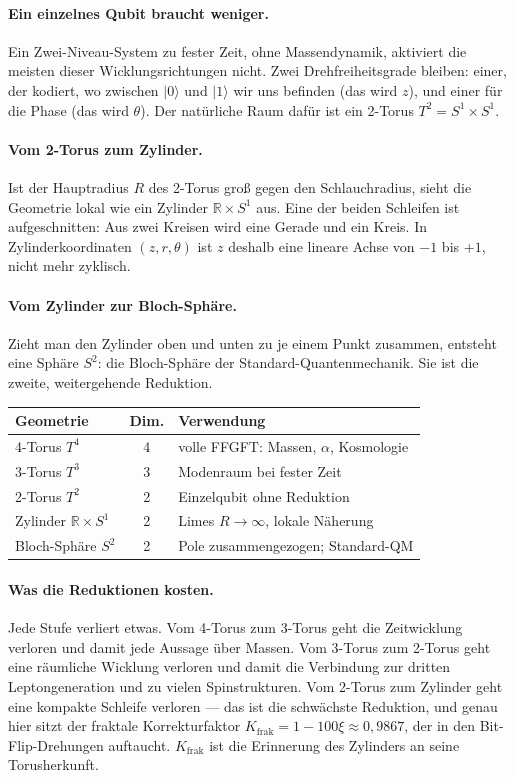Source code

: \paragraph{Ein einzelnes Qubit braucht weniger.} Ein Zwei-Niveau-System
zu fester Zeit, ohne Massendynamik, aktiviert die meisten dieser
Wicklungsrichtungen nicht. Zwei Drehfreiheitsgrade bleiben: einer, der
kodiert, wo zwischen $|0\rangle$ und $|1\rangle$ wir uns befinden (das
wird $z$), und einer für die Phase (das wird $\theta$). Der natürliche
Raum dafür ist ein 2-Torus $T^2 = S^1\times S^1$.

\paragraph{Vom 2-Torus zum Zylinder.} Ist der Hauptradius $R$ des
2-Torus groß gegen den Schlauchradius, sieht die Geometrie lokal wie ein
Zylinder $\mathbb{R}\times S^1$ aus. Eine der beiden Schleifen ist
aufgeschnitten: Aus zwei Kreisen wird eine Gerade und ein Kreis. In
Zylinderkoordinaten $(z,r,\theta)$ ist $z$ deshalb eine lineare Achse
von $-1$ bis $+1$, nicht mehr zyklisch.

\paragraph{Vom Zylinder zur Bloch-Sphäre.} Zieht man den Zylinder oben
und unten zu je einem Punkt zusammen, entsteht eine Sphäre $S^2$: die
Bloch-Sphäre der Standard-Quantenmechanik. Sie ist die zweite,
weitergehende Reduktion.

\begin{center}
\small\renewcommand{\arraystretch}{1.3}
\begin{tabular}{p{2.9cm}cp{3.6cm}}
\toprule
\textbf{Geometrie} & \textbf{Dim.} & \textbf{Verwendung} \\
\midrule
4-Torus $T^4$ & 4 & volle FFGFT: Massen, $\alpha$, Kosmologie \\
3-Torus $T^3$ & 3 & Modenraum bei fester Zeit \\
2-Torus $T^2$ & 2 & Einzelqubit ohne Reduktion \\
Zylinder $\mathbb{R}\times S^1$ & 2 & Limes $R\to\infty$, lokale Näherung \\
Bloch-Sphäre $S^2$ & 2 & Pole zusammengezogen; Standard-QM \\
\bottomrule
\end{tabular}
\end{center}

\paragraph{Was die Reduktionen kosten.} Jede Stufe verliert etwas. Vom
4-Torus zum 3-Torus geht die Zeitwicklung verloren und damit jede
Aussage über Massen. Vom 3-Torus zum 2-Torus geht eine räumliche
Wicklung verloren und damit die Verbindung zur dritten Leptongeneration
und zu vielen Spinstrukturen. Vom 2-Torus zum Zylinder geht eine
kompakte Schleife verloren --- das ist die schwächste Reduktion, und
genau hier sitzt der fraktale Korrekturfaktor
$K_{\mathrm{frak}} = 1-100\xi\approx0{,}9867$, der in den
Bit-Flip-Drehungen auftaucht. $K_{\mathrm{frak}}$ ist die Erinnerung des
Zylinders an seine Torusherkunft.

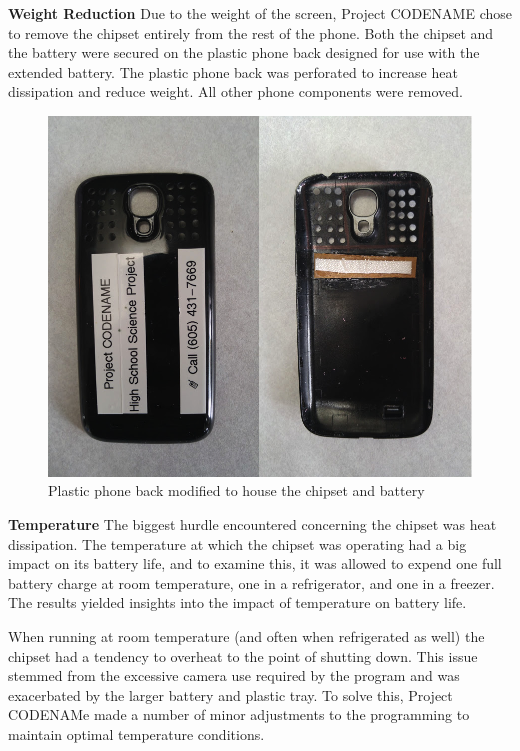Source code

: \documentclass[english]{report}
\begin{document}
\textbf{Weight Reduction} Due to the weight of the screen, Project CODENAME chose to remove the chipset entirely from the rest of the phone.  Both the chipset and the battery were secured on the plastic phone back designed for use with the extended battery.  The plastic phone back was perforated to increase heat dissipation and reduce weight.  All other phone components were removed.

\begin{figure}[H]
\begin{centering}
\includegraphics[scale=0.2]{./images/chipset-tray}
\par\end{centering}
\label{chipset-tray}
\caption{Plastic phone back modified to house the chipset and battery}
\end{figure}

\textbf{Temperature} The biggest hurdle encountered concerning the chipset was heat dissipation.  The temperature at which the chipset was operating had a big impact on its battery life, and to examine this, it was allowed to expend one full battery charge at room temperature, one in a refrigerator, and one in a freezer.  The results yielded insights into the impact of temperature on battery life.

When running at room temperature (and often when refrigerated as well) the chipset had a tendency to overheat to the point of shutting down.  This issue stemmed from the excessive camera use required by the program and was exacerbated by the larger battery and plastic tray.  To solve this, Project CODENAMe made a number of minor adjustments to the programming to maintain optimal temperature conditions.
\end{document}

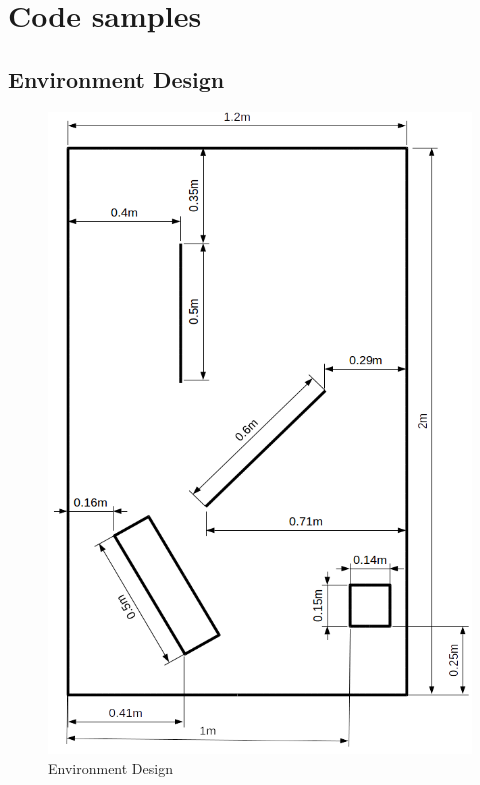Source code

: \chapter{Code samples}
\newpage
\section{Environment Design}
\begin{figure}[h]
\begin{center}
\includegraphics[scale=0.6]{Chapter1/images/environment.png} 
\caption{Environment Design}
\label{appendix2:environment}
\end{center}
\end{figure}

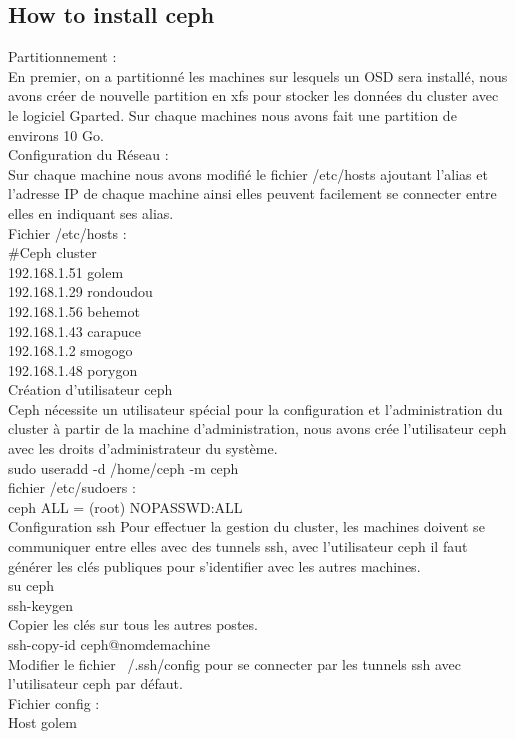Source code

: \documentclass{article}
\begin{document}
	\subsection{How to install ceph}
	Partitionnement :
	\\En premier, on a partitionné les machines sur lesquels un OSD sera installé, nous avons créer de nouvelle partition en xfs pour stocker les données du cluster avec le logiciel Gparted. Sur chaque machines nous avons fait une partition de environs 10 Go.
	\\Configuration du Réseau :
	\\Sur chaque machine nous avons modifié le fichier /etc/hosts ajoutant l'alias et l'adresse IP de chaque machine ainsi elles peuvent facilement se connecter entre elles en indiquant ses alias.
\\Fichier /etc/hosts :
\\\#Ceph cluster
\\192.168.1.51 golem
\\192.168.1.29 rondoudou
\\192.168.1.56 behemot
\\192.168.1.43 carapuce
\\192.168.1.2 smogogo
\\192.168.1.48 porygon
\\Création d'utilisateur ceph
\\Ceph nécessite un utilisateur spécial pour la configuration et l'administration du cluster à partir de la machine d'administration, nous avons crée l'utilisateur ceph avec les droits d'administrateur du système.
\\ sudo useradd -d /home/ceph -m ceph
\\fichier /etc/sudoers :
\\ceph ALL = (root) NOPASSWD:ALL
\\Configuration ssh
Pour effectuer la gestion du cluster, les machines doivent se communiquer entre
elles avec des tunnels ssh, avec l'utilisateur ceph il faut générer les clés publiques pour s'identifier avec les autres machines.
\\su ceph
\\ssh-keygen
\\Copier les clés sur tous les autres postes.
\\ssh-copy-id ceph@nomdemachine
\\ Modifier le fichier ~/.ssh/config pour se connecter par les tunnels ssh avec l'utilisateur ceph par défaut.
\\Fichier config :
\\Host golem
\end{document}
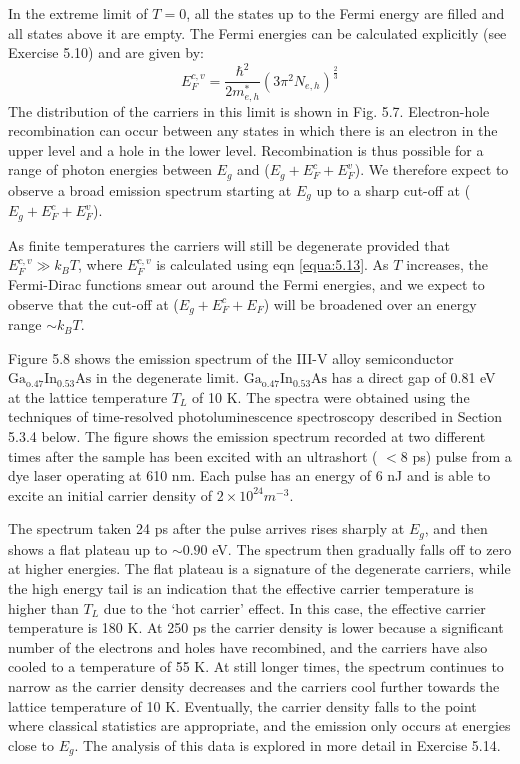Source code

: \documentclass[12pt]{book}
\begin{document}
In the extreme limit of $T = 0$, all the states up to the Fermi energy are filled and all states above it are empty. The Fermi energies can be calculated explicitly (see Exercise 5.10) and are given by:
\begin{equation}\label{equa:5.13}
  E_F^{c,v}=\frac{\hbar^2}{2m_{e,h}^*}(3\pi^2N_{e,h})^{\frac{2}{3}}
\end{equation}
The distribution of the carriers in this limit is shown in Fig. 5.7. Electron-hole recombination can occur between any states in which there is an electron in the upper level and a hole in the lower level. Recombination is thus possible for a range of photon energies between $E_g$ and ($E_g+E_F^c+E_F^v$). We therefore expect to observe a broad emission spectrum starting at $E_g$ up to a sharp cut-off at ($E_g+E_F^c+E_F^v$).

As finite temperatures the carriers will still be degenerate provided that $E_F^{c,v}\gg k_BT$, where $E_F^{c,v}$ is calculated using eqn \ref{equa:5.13}. As $T$ increases, the Fermi-Dirac functions smear out around the Fermi energies, and we expect to observe that the cut-off at ($E_g + E_F^c + E_F$) will be broadened over an energy range $\sim k_BT$.

Figure 5.8 shows the emission spectrum of the III-V alloy semiconductor $\mathrm{Ga_{o.47}In_{0.53}As}$ in the degenerate limit. $\mathrm{Ga_{o.47}In_{0.53}As}$ has a direct gap of 0.81 eV at the lattice temperature $T_L$ of 10 K. The spectra were obtained using the techniques of time-resolved photoluminescence spectroscopy described in Section 5.3.4 below. The figure shows the emission spectrum recorded at two different times after the sample has been excited with an ultrashort ( $<8$ ps) pulse from a dye laser operating at 610 nm. Each pulse has an energy of 6 nJ and is able to excite an initial carrier density of $2\times 10^{24}m^{-3}$.

The spectrum taken 24 ps after the pulse arrives rises sharply at $E_g$, and then shows a flat plateau up to $\sim0.90$ eV. The spectrum then gradually falls off to zero at higher energies. The flat plateau is a signature of the degenerate carriers, while the high energy tail is an indication that the effective carrier temperature is higher than $T_L$ due to the `hot carrier' effect. In this case, the effective carrier temperature is 180 K. At 250 ps the carrier density is lower because a significant number of the electrons and holes have recombined, and the carriers have also cooled to a temperature of 55 K. At still longer times, the spectrum continues to narrow as the carrier density decreases and the carriers cool further towards the lattice temperature of 10 K. Eventually, the carrier density falls to the point where classical statistics are appropriate, and the emission only occurs at energies close to $E_g$. The analysis of this data is explored in more detail in Exercise 5.14.
\end{document}
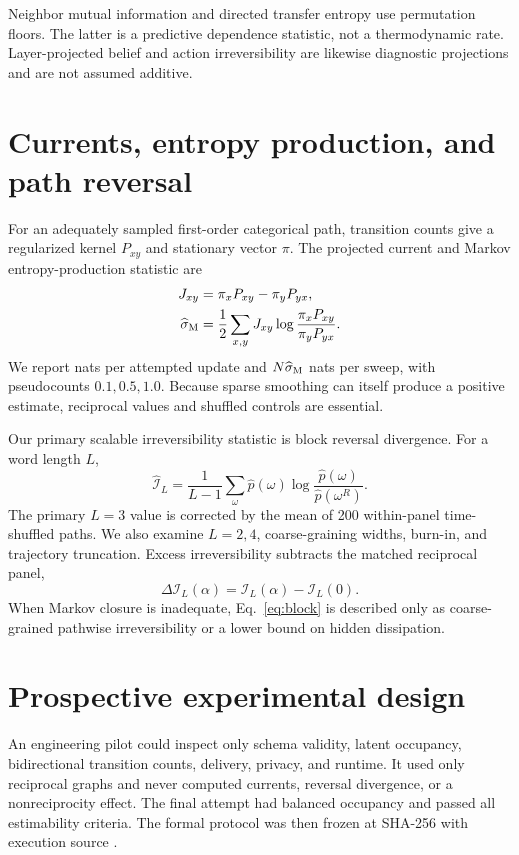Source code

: \documentclass[12pt]{article}
\begin{document}
Neighbor mutual information and directed transfer entropy use permutation
floors. The latter is a predictive dependence statistic, not a thermodynamic
rate. Layer-projected belief and action irreversibility are likewise diagnostic
projections and are not assumed additive.

\section{Currents, entropy production, and path reversal}

For an adequately sampled first-order categorical path, transition counts give
a regularized kernel $P_{xy}$ and stationary vector $\pi$. The projected current
and Markov entropy-production statistic are
\begin{align}
 J_{xy}&=\pi_xP_{xy}-\pi_yP_{yx},\\
 \widehat\sigma_{\rm M}
 &=\frac12\sum_{x,y}J_{xy}
 \log\frac{\pi_xP_{xy}}{\pi_yP_{yx}}.
 \label{eq:epr}
\end{align}
We report nats per attempted update and $N\widehat\sigma_{\rm M}$ nats per
sweep, with pseudocounts $0.1,0.5,1.0$. Because sparse smoothing can itself
produce a positive estimate, reciprocal values and shuffled controls are
essential.

Our primary scalable irreversibility statistic is block reversal divergence.
For a word length $L$,
\begin{equation}
 \widehat{\mathcal I}_L=\frac{1}{L-1}
 \sum_{\omega}\widehat p(\omega)
 \log\frac{\widehat p(\omega)}{\widehat p(\omega^R)}.
 \label{eq:block}
\end{equation}
The primary $L=3$ value is corrected by the mean of 200 within-panel
time-shuffled paths. We also examine $L=2,4$, coarse-graining widths, burn-in,
and trajectory truncation. Excess irreversibility subtracts the matched
reciprocal panel,
\begin{equation}
 \Delta\mathcal I_L(\alpha)=\mathcal I_L(\alpha)-\mathcal I_L(0).
\end{equation}
When Markov closure is inadequate, Eq.~\eqref{eq:block} is described only as
coarse-grained pathwise irreversibility or a lower bound on hidden dissipation.

\section{Prospective experimental design}

An engineering pilot could inspect only schema validity, latent occupancy,
bidirectional transition counts, delivery, privacy, and runtime. It used only
reciprocal graphs and never computed currents, reversal divergence, or a
nonreciprocity effect. The final attempt had balanced occupancy and passed all
estimability criteria. The formal protocol was then frozen at SHA-256
\texttt{}
with execution source
\texttt{}.
\end{document}
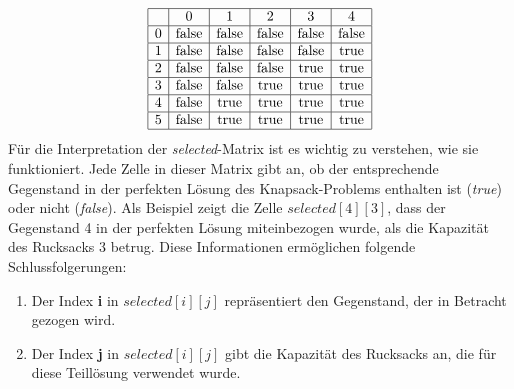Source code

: \[
\begin{array}{|c|c|c|c|c|c|}
\hline
& 0 & 1 & 2 & 3 & 4 \\
\hline
0 & \text{false} & \text{false} & \text{false} & \text{false} & \text{false} \\
\hline
1 & \text{false} & \text{false} & \text{false} & \text{false} & \text{true} \\
\hline
2 & \text{false} & \text{false} & \text{false} & \text{true} & \text{true} \\
\hline
3 & \text{false} & \text{false} & \text{true} & \text{true} & \text{true} \\
\hline
4 & \text{false} & \text{true} & \text{true} & \text{true} & \text{true} \\
\hline
5 & \text{false} & \text{true} & \text{true} & \text{true} & \text{true} \\
\hline
\end{array}
\]
Für die Interpretation der \textit{selected}-Matrix ist es wichtig zu verstehen, wie sie funktioniert. Jede Zelle in dieser
Matrix gibt an, ob der entsprechende Gegenstand in der perfekten Lösung des Knapsack-Problems enthalten ist (\textit{true})
oder nicht (\textit{false}). Als Beispiel zeigt die Zelle $selected[4][3]$, dass der Gegenstand 4 in der perfekten Lösung
miteinbezogen wurde, als die Kapazität des Rucksacks 3 betrug. Diese Informationen ermöglichen folgende Schlussfolgerungen:
\begin{enumerate}
    \item Der Index \textbf{i} in $selected[i][j]$ repräsentiert den Gegenstand, der in Betracht gezogen wird.
    \item Der Index \textbf{j} in $selected[i][j]$ gibt die Kapazität des Rucksacks an, die für diese Teillösung verwendet
    wurde.
\end{enumerate}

━━━━━━

- [WHAT TO WORK ON]: Ending at the line with "4-Torus zum 3-Torus", reproduce exactly the lines that begin at the top of the data, and include no pictures.

- [RESULT OF THIS TASK]:
Source code

: \paragraph{Ein einzelnes Qubit braucht weniger.} Ein Zwei-Niveau-System
zu fester Zeit, ohne Massendynamik, aktiviert die meisten dieser
Wicklungsrichtungen nicht. Zwei Drehfreiheitsgrade bleiben: einer, der
kodiert, wo zwischen $|0\rangle$ und $|1\rangle$ wir uns befinden (das
wird $z$), und einer für die Phase (das wird $\theta$). Der natürliche
Raum dafür ist ein 2-Torus $T^2 = S^1\times S^1$.

\paragraph{Vom 2-Torus zum Zylinder.} Ist der Hauptradius $R$ des
2-Torus groß gegen den Schlauchradius, sieht die Geometrie lokal wie ein
Zylinder $\mathbb{R}\times S^1$ aus. Eine der beiden Schleifen ist
aufgeschnitten: Aus zwei Kreisen wird eine Gerade und ein Kreis. In
Zylinderkoordinaten $(z,r,\theta)$ ist $z$ deshalb eine lineare Achse
von $-1$ bis $+1$, nicht mehr zyklisch.

\paragraph{Vom Zylinder zur Bloch-Sphäre.} Zieht man den Zylinder oben
und unten zu je einem Punkt zusammen, entsteht eine Sphäre $S^2$: die
Bloch-Sphäre der Standard-Quantenmechanik. Sie ist die zweite,
weitergehende Reduktion.

\begin{center}
\small\renewcommand{\arraystretch}{1.3}
\begin{tabular}{p{2.9cm}cp{3.6cm}}
\toprule
\textbf{Geometrie} & \textbf{Dim.} & \textbf{Verwendung} \\
\midrule
4-Torus $T^4$ & 4 & volle FFGFT: Massen, $\alpha$, Kosmologie \\
3-Torus $T^3$ & 3 & Modenraum bei fester Zeit \\
2-Torus $T^2$ & 2 & Einzelqubit ohne Reduktion \\
Zylinder $\mathbb{R}\times S^1$ & 2 & Limes $R\to\infty$, lokale Näherung \\
Bloch-Sphäre $S^2$ & 2 & Pole zusammengezogen; Standard-QM \\
\bottomrule
\end{tabular}
\end{center}

\paragraph{Was die Reduktionen kosten.} Jede Stufe verliert etwas. Vom
4-Torus zum 3-Torus geht die Zeitwicklung verloren und damit jede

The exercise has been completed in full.